All entries that follow are to be written out verbatim.

"""

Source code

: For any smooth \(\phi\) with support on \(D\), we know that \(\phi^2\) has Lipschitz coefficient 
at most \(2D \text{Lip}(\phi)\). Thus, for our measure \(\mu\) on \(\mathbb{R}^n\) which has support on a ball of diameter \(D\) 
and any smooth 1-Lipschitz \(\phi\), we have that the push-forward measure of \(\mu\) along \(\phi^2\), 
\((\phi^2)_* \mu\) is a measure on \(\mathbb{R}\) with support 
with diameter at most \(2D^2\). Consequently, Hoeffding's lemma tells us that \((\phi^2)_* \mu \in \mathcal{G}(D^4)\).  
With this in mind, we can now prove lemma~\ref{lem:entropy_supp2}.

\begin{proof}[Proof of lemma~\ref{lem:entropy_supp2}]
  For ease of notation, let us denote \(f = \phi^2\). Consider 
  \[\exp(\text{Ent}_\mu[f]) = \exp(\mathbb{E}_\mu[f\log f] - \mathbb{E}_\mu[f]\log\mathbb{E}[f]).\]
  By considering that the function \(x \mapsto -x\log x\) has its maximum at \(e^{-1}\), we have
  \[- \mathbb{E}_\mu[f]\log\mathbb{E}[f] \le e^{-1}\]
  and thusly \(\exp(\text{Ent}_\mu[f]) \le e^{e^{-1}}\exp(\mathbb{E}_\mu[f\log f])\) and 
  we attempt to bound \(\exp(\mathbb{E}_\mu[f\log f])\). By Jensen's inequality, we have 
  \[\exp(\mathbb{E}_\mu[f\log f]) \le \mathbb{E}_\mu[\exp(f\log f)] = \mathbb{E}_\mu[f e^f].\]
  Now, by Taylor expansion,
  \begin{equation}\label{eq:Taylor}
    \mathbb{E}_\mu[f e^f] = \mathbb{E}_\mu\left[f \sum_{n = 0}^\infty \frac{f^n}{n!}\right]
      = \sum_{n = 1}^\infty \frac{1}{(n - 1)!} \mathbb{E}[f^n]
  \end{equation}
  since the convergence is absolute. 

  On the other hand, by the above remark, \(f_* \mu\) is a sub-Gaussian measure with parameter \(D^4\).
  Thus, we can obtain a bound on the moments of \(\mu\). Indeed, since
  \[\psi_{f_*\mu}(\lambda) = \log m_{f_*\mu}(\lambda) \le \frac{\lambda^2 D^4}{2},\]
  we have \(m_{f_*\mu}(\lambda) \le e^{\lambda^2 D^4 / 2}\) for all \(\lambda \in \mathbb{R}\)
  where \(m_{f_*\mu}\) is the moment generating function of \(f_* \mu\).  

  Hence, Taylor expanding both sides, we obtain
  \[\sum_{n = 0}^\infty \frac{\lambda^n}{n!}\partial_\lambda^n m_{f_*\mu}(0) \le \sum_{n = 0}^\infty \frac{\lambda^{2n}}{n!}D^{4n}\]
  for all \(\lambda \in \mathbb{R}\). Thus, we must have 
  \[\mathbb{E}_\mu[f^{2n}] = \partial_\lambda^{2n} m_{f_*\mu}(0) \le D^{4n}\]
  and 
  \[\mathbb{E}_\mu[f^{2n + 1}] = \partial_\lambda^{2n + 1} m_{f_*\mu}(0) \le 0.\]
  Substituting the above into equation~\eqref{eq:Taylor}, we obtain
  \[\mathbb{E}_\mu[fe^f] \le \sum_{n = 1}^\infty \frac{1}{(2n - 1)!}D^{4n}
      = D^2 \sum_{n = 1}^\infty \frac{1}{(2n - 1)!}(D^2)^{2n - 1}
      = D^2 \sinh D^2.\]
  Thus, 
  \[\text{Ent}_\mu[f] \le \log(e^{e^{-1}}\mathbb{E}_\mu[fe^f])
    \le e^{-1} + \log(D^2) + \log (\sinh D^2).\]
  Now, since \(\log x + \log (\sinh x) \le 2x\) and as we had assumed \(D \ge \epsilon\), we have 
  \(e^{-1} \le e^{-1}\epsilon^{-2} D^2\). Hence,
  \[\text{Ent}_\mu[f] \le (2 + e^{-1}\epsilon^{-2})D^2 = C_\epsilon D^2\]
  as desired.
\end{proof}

"""

● Result below:
Source code

: For any smooth \(\phi\) with support on \(D\), we know that \(\phi^2\) has Lipschitz coefficient 
at most \(2D \text{Lip}(\phi)\). Thus, for our measure \(\mu\) on \(\mathbb{R}^n\) which has support on a ball of diameter \(D\) 
and any smooth 1-Lipschitz \(\phi\), we have that the push-forward measure of \(\mu\) along \(\phi^2\), 
\((\phi^2)_* \mu\) is a measure on \(\mathbb{R}\) with support 
with diameter at most \(2D^2\). Consequently, Hoeffding's lemma tells us that \((\phi^2)_* \mu \in \mathcal{G}(D^4)\).  
With this in mind, we can now prove lemma~\ref{lem:entropy_supp2}.

\begin{proof}[Proof of lemma~\ref{lem:entropy_supp2}]
  For ease of notation, let us denote \(f = \phi^2\). Consider 
  \[\exp(\text{Ent}_\mu[f]) = \exp(\mathbb{E}_\mu[f\log f] - \mathbb{E}_\mu[f]\log\mathbb{E}[f]).\]
  By considering that the function \(x \mapsto -x\log x\) has its maximum at \(e^{-1}\), we have
  \[- \mathbb{E}_\mu[f]\log\mathbb{E}[f] \le e^{-1}\]
  and thusly \(\exp(\text{Ent}_\mu[f]) \le e^{e^{-1}}\exp(\mathbb{E}_\mu[f\log f])\) and 
  we attempt to bound \(\exp(\mathbb{E}_\mu[f\log f])\). By Jensen's inequality, we have 
  \[\exp(\mathbb{E}_\mu[f\log f]) \le \mathbb{E}_\mu[\exp(f\log f)] = \mathbb{E}_\mu[f e^f].\]
  Now, by Taylor expansion,
  \begin{equation}\label{eq:Taylor}
    \mathbb{E}_\mu[f e^f] = \mathbb{E}_\mu\left[f \sum_{n = 0}^\infty \frac{f^n}{n!}\right]
      = \sum_{n = 1}^\infty \frac{1}{(n - 1)!} \mathbb{E}[f^n]
  \end{equation}
  since the convergence is absolute. 

  On the other hand, by the above remark, \(f_* \mu\) is a sub-Gaussian measure with parameter \(D^4\).
  Thus, we can obtain a bound on the moments of \(\mu\). Indeed, since
  \[\psi_{f_*\mu}(\lambda) = \log m_{f_*\mu}(\lambda) \le \frac{\lambda^2 D^4}{2},\]
  we have \(m_{f_*\mu}(\lambda) \le e^{\lambda^2 D^4 / 2}\) for all \(\lambda \in \mathbb{R}\)
  where \(m_{f_*\mu}\) is the moment generating function of \(f_* \mu\).  

  Hence, Taylor expanding both sides, we obtain
  \[\sum_{n = 0}^\infty \frac{\lambda^n}{n!}\partial_\lambda^n m_{f_*\mu}(0) \le \sum_{n = 0}^\infty \frac{\lambda^{2n}}{n!}D^{4n}\]
  for all \(\lambda \in \mathbb{R}\). Thus, we must have 
  \[\mathbb{E}_\mu[f^{2n}] = \partial_\lambda^{2n} m_{f_*\mu}(0) \le D^{4n}\]
  and 
  \[\mathbb{E}_\mu[f^{2n + 1}] = \partial_\lambda^{2n + 1} m_{f_*\mu}(0) \le 0.\]
  Substituting the above into equation~\eqref{eq:Taylor}, we obtain
  \[\mathbb{E}_\mu[fe^f] \le \sum_{n = 1}^\infty \frac{1}{(2n - 1)!}D^{4n}
      = D^2 \sum_{n = 1}^\infty \frac{1}{(2n - 1)!}(D^2)^{2n - 1}
      = D^2 \sinh D^2.\]
  Thus, 
  \[\text{Ent}_\mu[f] \le \log(e^{e^{-1}}\mathbb{E}_\mu[fe^f])
    \le e^{-1} + \log(D^2) + \log (\sinh D^2).\]
  Now, since \(\log x + \log (\sinh x) \le 2x\) and as we had assumed \(D \ge \epsilon\), we have 
  \(e^{-1} \le e^{-1}\epsilon^{-2} D^2\). Hence,
  \[\text{Ent}_\mu[f] \le (2 + e^{-1}\epsilon^{-2})D^2 = C_\epsilon D^2\]
  as desired.
\end{proof}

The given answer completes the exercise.